Quality of life—important at all stages
It can be a challenge to ensure good quality of life at the end of life and a peaceful death. The knowledge that you are dying often provokes intense anxiety and fear, for yourself and your loved ones. Talking through this anxiety and fear with your loved ones, friends, and a minister or other spiritual guide can help.
Doctors can sometimes make things worse, not better. With cancer and virtually every other disease, we want the treatments we’ve recommended to work, and sometimes take it personally when they don’t. Some doctors have a hard time accepting a person’s decision to stop treatment, and may strongly lobby for one more try.

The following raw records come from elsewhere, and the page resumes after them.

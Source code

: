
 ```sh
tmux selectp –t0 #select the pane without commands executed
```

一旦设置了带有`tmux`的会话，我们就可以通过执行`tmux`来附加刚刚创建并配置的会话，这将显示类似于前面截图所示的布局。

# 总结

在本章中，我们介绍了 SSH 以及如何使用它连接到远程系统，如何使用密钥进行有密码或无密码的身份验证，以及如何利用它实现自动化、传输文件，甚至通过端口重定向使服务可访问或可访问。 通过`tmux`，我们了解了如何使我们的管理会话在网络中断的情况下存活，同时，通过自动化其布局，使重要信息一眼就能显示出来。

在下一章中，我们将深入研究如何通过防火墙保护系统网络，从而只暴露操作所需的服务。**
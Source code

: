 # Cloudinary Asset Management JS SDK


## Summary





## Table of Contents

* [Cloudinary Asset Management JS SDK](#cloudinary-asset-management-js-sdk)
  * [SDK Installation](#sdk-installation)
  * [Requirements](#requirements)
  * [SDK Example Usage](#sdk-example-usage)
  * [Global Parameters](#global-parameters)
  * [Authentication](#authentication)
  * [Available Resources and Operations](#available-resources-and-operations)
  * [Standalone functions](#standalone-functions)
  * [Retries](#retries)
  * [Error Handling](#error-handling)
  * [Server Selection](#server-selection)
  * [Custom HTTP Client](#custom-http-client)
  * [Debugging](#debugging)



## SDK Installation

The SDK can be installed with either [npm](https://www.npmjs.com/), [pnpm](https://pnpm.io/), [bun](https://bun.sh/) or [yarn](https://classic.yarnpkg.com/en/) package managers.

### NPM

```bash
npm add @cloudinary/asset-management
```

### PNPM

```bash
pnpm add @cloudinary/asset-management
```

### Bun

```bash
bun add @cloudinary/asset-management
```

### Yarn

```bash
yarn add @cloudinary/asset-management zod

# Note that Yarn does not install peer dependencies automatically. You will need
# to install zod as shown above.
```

In a commentary on the Archives article, Drs. Alan B. Zonderman and Michelle K. Evans remind doctors what our real mission should be:
The challenge of providing care for patients with advanced cancer lies not in knowing which modalities may offer the best chance for disease response and prolonged survival. The challenge is in physicians’ and other care providers’ abilities to develop and maintain effective integrated relationships with their patients that are strong enough to provide the communication channel to convey the emotionally difficult messages relevant to prognosis, the true efficacy of therapy, the futility of care, and when active palliation is the best treatment modality available.
In other words, we need to make sure we listen very hard to what our patients want, give them the straight truth, and help them make the decisions that are right for them.

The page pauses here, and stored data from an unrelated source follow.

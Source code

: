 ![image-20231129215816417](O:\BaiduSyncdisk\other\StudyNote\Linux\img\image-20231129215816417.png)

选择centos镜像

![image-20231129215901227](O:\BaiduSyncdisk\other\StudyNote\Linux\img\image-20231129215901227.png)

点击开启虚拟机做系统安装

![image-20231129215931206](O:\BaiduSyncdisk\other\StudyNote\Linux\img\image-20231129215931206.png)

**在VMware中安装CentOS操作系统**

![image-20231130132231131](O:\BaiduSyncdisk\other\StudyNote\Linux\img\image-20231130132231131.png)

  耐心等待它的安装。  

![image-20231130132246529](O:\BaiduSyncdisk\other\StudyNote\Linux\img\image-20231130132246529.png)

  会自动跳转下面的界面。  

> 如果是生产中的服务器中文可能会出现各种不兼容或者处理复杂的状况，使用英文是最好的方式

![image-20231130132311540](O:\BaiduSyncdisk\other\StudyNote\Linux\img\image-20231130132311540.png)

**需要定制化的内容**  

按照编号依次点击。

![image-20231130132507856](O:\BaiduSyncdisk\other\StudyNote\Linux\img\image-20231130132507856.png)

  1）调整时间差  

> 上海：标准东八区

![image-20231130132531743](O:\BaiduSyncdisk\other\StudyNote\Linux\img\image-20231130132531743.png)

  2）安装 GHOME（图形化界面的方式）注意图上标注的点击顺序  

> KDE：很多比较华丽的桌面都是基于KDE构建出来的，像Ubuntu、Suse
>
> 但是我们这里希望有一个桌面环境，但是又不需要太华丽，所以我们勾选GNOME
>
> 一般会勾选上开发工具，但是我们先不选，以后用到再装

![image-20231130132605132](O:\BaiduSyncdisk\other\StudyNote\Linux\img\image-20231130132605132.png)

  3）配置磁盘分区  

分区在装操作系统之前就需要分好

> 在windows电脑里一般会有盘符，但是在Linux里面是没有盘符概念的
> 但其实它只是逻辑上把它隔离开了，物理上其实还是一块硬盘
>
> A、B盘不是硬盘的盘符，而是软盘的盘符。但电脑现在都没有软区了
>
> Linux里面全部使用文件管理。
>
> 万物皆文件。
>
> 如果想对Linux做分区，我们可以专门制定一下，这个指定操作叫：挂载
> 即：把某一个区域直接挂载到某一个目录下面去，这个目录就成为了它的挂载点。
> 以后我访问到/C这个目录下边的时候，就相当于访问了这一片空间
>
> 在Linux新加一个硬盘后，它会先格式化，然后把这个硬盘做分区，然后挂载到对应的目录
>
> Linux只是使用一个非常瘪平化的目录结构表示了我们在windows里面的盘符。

When it’s clear that there’s no stopping cancer, heart failure, or other conditions, palliative care can help create a situation that maintains quality of life and leads to a “good death.” Palliative care:
- Focuses on both emotional and physical needs
- Makes relief of pain and suffering a top priority
- Provides active support to loved ones and caregivers, and provides information about how to take care of someone at home
Since a single doctor or nurse usually can’t handle all of these issues, palliative care generally involves a team approach.
If you have advanced cancer, heart failure, or other disease that is likely to end your life, or you are caring for someone with such a condition, talk with a trusted doctor or nurse about palliative care so you are prepared when the time comes. More information about palliative care, and how to get it, is available from the Center to Advance Palliative Care.